_Exercise prompt_
In the records below, pick out all lines containing the word "Rating".

_Extracted information_

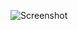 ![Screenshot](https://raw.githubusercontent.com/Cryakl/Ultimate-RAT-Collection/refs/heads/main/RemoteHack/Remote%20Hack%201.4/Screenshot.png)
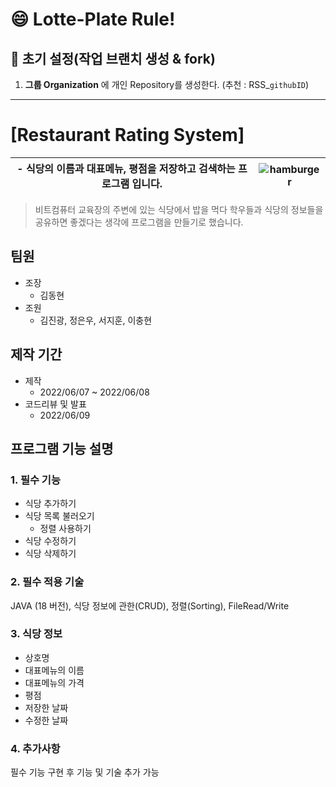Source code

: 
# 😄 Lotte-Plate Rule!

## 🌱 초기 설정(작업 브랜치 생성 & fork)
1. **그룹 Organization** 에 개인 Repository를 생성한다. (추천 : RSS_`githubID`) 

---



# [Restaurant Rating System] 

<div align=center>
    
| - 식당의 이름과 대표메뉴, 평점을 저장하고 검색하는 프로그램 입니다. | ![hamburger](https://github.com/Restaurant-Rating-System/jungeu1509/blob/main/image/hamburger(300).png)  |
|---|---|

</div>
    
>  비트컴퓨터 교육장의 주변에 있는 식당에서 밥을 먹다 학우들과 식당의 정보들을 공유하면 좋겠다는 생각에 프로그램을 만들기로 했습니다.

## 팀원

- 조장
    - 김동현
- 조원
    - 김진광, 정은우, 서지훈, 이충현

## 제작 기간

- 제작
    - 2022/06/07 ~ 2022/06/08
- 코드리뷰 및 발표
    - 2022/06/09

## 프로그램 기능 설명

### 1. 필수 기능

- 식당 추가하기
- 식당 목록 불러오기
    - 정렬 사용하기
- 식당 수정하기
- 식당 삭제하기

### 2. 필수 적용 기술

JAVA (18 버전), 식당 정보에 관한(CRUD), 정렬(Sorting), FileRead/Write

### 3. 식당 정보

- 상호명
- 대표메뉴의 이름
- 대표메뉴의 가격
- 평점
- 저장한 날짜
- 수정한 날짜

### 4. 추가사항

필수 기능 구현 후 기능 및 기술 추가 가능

_Answer box_
# [Restaurant Rating System] 
| - 식당의 이름과 대표메뉴, 평점을 저장하고 검색하는 프로그램 입니다. | ![hamburger](https://github.com/Restaurant-Rating-System/jungeu1509/blob/main/image/hamburger(300).png)  |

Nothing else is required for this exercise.